**What is being asked:** Copy out all lines of the material below in which "html" occurs.

##### Supplied records #####

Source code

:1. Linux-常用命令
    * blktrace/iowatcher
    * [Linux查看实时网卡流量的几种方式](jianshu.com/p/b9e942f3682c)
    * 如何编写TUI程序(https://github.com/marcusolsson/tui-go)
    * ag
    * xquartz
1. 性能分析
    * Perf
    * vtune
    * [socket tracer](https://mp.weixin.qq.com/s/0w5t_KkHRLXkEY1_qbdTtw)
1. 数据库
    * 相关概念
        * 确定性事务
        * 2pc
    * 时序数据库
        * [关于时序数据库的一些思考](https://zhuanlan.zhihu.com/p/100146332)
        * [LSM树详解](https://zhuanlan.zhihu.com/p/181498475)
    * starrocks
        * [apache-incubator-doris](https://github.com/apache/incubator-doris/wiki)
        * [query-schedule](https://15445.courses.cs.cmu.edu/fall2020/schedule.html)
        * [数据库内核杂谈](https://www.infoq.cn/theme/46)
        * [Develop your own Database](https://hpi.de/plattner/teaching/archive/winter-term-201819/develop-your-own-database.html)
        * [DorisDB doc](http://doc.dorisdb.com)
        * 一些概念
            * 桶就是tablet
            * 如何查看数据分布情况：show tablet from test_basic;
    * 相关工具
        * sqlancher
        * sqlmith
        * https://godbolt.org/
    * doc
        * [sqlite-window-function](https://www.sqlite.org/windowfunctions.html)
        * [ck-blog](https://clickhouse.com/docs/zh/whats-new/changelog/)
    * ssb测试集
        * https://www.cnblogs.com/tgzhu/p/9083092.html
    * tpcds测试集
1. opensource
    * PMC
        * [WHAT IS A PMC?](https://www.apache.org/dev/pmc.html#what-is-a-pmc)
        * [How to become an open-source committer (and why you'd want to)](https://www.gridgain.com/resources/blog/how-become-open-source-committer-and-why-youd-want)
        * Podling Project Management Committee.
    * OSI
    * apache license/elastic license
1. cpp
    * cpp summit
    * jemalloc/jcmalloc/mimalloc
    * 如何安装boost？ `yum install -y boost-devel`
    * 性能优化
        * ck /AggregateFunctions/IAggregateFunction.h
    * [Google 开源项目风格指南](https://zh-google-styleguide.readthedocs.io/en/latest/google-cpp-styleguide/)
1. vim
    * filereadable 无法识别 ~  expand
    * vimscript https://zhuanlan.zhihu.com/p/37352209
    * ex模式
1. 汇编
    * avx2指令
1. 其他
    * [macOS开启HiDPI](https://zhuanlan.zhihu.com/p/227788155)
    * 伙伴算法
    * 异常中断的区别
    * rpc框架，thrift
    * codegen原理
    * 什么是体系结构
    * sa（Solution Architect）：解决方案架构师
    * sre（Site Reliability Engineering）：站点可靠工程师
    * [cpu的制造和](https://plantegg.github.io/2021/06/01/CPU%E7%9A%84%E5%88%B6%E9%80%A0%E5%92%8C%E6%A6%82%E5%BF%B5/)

#####

**Response to the task:**
        * [query-schedule](https://15445.courses.cs.cmu.edu/fall2020/schedule.html)
        * [Develop your own Database](https://hpi.de/plattner/teaching/archive/winter-term-201819/develop-your-own-database.html)
        * [sqlite-window-function](https://www.sqlite.org/windowfunctions.html)
        * https://www.cnblogs.com/tgzhu/p/9083092.html
        * [WHAT IS A PMC?](https://www.apache.org/dev/pmc.html#what-is-a-pmc)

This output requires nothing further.